A report by the Guardian UK claims former President Goodluck Jonathan refused offer by the British armed forces to attempt to rescue the Chibok Girls kidnapped by Boko Haram.
The guardian.com report claims the Royal Air Force, on a mission named Operation Turus, conduct air recces over northern Nigeria for several months after the girls were taken in April 2014.
“The girls were located in the first few weeks of the RAF mission,” a source involved in Operation Turus told the Observer. “We offered to rescue them, but the Nigerian government declined.”
The girls were then tracked by the aircraft as they were dispersed into progressively smaller groups over the following months, the source added, according to the report.
The report said the publication used Freedom of Information Act to obtain notes from meetings between British and Nigerian officials, suggesting Nigeria welcomed international assistance in looking for the girls but viewed any action against the kidnapping as a national issue.
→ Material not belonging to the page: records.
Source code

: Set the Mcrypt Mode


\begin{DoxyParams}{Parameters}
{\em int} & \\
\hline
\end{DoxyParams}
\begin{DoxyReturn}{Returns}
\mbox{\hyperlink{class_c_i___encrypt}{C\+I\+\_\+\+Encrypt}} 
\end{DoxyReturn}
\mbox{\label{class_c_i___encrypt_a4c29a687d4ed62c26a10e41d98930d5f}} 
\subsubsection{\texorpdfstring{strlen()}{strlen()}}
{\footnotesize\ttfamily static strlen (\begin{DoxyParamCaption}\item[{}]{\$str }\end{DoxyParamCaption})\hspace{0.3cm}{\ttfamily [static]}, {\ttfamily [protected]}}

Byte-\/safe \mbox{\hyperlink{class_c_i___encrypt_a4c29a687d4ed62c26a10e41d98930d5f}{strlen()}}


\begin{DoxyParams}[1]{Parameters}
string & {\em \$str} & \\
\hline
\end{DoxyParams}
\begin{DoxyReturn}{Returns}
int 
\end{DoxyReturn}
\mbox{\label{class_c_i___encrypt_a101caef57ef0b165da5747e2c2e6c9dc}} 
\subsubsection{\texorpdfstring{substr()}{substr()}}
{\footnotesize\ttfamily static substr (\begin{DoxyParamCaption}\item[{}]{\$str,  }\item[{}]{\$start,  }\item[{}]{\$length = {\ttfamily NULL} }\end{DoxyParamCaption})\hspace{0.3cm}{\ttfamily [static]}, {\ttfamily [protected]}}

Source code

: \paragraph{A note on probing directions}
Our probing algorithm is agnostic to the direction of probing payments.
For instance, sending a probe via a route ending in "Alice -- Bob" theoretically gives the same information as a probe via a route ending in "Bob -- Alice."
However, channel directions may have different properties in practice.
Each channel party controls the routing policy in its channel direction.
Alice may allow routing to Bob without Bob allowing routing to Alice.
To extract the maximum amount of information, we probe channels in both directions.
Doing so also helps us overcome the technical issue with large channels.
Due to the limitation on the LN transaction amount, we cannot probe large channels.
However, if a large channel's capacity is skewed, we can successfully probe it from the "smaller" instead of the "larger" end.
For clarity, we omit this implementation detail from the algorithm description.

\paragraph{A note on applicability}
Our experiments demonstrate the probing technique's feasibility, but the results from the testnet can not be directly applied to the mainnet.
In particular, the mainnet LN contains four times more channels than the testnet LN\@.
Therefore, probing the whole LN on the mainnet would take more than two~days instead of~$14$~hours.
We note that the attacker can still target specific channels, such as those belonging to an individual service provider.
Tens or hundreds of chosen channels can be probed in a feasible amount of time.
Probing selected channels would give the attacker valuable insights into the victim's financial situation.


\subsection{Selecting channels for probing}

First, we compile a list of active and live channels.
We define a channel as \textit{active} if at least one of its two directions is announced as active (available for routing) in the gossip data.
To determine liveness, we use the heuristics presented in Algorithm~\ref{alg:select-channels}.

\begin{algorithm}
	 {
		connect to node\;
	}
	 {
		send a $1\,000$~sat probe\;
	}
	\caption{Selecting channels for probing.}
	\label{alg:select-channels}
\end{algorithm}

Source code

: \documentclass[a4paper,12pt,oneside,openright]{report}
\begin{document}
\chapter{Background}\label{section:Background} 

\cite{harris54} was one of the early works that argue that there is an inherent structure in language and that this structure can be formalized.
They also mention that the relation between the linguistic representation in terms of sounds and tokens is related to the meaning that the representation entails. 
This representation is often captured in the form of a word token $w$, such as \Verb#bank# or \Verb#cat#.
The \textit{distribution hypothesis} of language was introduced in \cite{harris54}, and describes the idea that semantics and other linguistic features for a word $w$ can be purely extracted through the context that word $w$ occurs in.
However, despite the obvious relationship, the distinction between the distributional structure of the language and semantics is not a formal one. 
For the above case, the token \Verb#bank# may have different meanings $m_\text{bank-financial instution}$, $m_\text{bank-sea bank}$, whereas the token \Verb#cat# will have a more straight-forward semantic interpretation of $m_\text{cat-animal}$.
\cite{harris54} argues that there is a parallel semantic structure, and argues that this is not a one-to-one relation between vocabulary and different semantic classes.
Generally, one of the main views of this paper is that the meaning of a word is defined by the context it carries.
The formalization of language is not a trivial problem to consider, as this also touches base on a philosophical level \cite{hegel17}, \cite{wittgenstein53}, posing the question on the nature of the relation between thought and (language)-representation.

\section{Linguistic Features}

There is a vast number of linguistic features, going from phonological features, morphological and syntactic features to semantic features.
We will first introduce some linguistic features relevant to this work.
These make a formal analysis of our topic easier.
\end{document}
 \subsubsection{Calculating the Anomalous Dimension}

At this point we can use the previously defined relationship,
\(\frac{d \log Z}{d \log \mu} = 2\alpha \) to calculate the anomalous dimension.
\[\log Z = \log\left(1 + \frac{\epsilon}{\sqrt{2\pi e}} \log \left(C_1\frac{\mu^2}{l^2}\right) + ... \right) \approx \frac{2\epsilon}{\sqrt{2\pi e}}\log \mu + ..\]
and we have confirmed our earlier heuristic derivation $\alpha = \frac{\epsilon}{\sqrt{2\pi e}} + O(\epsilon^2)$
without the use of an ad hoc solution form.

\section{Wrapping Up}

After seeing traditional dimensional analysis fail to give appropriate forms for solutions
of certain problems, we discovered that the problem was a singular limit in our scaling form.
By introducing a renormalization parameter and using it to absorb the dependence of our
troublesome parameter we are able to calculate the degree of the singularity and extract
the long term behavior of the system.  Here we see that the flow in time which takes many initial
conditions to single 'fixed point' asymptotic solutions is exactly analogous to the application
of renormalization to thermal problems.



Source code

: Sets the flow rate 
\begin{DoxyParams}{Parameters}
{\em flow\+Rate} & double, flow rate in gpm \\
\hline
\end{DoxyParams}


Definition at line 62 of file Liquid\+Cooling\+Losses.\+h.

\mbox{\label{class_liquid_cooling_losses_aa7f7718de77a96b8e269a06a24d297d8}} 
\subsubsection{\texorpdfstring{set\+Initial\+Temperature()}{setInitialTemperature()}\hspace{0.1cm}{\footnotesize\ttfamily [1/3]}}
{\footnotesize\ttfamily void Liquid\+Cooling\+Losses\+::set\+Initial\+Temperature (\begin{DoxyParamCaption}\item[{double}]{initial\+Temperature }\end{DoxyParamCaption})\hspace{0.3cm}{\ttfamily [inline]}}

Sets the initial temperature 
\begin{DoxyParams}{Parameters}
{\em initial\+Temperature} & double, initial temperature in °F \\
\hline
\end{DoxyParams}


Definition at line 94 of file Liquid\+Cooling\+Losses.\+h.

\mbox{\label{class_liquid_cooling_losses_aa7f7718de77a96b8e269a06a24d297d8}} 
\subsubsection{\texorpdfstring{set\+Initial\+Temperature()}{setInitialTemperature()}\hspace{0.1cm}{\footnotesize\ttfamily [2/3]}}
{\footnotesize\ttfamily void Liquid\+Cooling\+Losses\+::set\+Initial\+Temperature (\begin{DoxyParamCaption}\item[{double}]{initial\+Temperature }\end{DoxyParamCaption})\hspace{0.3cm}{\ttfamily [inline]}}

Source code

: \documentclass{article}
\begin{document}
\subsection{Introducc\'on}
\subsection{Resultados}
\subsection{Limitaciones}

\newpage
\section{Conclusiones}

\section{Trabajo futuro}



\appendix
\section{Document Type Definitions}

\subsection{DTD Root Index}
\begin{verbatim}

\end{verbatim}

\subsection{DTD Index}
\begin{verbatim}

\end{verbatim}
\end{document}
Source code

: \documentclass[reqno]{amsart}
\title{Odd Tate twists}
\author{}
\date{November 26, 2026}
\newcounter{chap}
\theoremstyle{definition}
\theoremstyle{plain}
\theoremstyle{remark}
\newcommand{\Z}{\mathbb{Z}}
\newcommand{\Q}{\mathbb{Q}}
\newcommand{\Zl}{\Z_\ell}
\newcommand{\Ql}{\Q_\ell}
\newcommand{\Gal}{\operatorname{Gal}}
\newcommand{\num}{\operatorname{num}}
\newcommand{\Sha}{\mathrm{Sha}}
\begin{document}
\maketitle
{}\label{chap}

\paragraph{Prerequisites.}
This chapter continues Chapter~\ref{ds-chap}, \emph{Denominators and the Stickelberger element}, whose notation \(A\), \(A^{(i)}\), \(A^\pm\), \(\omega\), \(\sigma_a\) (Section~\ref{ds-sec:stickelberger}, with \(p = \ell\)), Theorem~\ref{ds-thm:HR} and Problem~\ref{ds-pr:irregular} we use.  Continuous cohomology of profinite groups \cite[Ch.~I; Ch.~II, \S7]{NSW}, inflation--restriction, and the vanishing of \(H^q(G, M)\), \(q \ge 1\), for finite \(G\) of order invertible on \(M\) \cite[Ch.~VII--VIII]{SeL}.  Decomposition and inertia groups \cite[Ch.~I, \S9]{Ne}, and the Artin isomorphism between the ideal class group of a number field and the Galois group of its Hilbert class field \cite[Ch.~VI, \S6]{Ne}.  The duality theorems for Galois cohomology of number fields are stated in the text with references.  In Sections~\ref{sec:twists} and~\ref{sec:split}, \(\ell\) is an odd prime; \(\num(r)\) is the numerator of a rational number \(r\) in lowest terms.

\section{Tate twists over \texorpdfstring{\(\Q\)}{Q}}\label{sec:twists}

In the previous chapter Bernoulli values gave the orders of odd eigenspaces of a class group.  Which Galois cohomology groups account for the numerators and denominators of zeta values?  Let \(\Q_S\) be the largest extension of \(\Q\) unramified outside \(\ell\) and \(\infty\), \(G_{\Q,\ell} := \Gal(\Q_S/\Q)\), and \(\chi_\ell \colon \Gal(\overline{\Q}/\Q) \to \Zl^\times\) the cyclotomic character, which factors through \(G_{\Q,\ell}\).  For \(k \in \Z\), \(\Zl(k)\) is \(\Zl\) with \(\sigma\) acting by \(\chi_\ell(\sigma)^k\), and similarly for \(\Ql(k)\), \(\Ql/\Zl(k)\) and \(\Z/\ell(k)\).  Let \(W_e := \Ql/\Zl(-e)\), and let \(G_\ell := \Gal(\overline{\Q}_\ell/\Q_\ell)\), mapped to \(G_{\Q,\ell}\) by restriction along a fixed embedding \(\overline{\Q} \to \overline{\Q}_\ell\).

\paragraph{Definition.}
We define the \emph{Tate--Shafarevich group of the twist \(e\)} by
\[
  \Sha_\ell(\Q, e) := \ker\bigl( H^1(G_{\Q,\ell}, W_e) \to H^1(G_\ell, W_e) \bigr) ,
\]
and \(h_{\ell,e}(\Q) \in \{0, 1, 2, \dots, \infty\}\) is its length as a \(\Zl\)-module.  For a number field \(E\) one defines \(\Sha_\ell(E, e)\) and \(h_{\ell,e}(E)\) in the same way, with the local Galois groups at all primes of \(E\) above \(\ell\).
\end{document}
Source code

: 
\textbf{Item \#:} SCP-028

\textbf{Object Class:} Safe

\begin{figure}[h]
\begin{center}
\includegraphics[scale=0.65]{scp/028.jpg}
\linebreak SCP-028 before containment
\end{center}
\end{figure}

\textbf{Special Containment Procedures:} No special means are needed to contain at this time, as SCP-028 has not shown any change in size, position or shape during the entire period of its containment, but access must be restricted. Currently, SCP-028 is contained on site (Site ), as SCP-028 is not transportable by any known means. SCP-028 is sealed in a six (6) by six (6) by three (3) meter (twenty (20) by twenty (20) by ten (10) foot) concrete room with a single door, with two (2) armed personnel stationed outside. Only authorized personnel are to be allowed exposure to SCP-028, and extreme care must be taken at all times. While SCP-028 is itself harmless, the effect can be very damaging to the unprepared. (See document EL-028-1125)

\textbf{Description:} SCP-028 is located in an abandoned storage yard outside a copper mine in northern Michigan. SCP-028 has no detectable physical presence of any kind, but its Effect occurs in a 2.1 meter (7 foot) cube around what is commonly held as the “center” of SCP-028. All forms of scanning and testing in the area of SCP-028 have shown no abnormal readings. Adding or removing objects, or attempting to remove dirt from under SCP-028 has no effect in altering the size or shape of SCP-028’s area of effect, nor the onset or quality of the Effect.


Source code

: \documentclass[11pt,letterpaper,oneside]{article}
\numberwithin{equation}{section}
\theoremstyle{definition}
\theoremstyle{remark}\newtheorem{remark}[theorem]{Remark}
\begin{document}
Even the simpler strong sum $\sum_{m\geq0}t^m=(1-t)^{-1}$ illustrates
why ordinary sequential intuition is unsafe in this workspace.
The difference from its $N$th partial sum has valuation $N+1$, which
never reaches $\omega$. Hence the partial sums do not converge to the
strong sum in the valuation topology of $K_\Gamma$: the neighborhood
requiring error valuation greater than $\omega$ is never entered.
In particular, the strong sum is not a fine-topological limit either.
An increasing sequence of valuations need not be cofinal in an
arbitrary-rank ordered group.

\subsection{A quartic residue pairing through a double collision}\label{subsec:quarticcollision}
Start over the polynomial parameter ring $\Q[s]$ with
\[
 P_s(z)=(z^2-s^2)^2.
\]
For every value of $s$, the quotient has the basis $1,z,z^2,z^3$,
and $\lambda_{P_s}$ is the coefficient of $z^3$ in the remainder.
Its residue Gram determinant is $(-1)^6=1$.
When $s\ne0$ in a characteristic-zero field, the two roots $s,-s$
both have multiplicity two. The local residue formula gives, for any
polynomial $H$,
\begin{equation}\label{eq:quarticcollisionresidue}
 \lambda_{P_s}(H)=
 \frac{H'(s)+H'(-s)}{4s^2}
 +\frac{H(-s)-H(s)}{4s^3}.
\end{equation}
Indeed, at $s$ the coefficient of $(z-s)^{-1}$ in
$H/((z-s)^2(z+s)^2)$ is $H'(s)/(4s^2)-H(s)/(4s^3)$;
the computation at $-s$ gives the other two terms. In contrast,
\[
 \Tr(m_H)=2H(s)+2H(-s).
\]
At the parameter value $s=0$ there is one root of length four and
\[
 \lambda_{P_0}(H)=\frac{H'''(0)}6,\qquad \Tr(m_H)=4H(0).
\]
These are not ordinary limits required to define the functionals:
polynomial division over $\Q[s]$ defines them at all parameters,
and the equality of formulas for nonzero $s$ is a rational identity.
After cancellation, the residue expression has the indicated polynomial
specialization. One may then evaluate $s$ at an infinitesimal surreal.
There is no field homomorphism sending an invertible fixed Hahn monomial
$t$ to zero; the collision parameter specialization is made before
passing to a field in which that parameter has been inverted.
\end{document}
It quotes Jonathan, during a meeting on 15 May 2014 with UK’s former Africa minister Mark Simmonds, as having said, “Nigeria’s intelligence and military services must solve the ultimate problem.”
A document summarising a meeting in Abuja in September 2014 between Nigeria’s national security adviser and James Duddridge MP, former under-secretary of state at the Foreign Office, shows Operation Turus had advanced to the point where rescue options were being discussed.
Minutes from a meeting the following month between Major-General James Chiswell and Jonathan hinted at the frustration felt by those trying to prompt some action from Nigeria, the report claimed.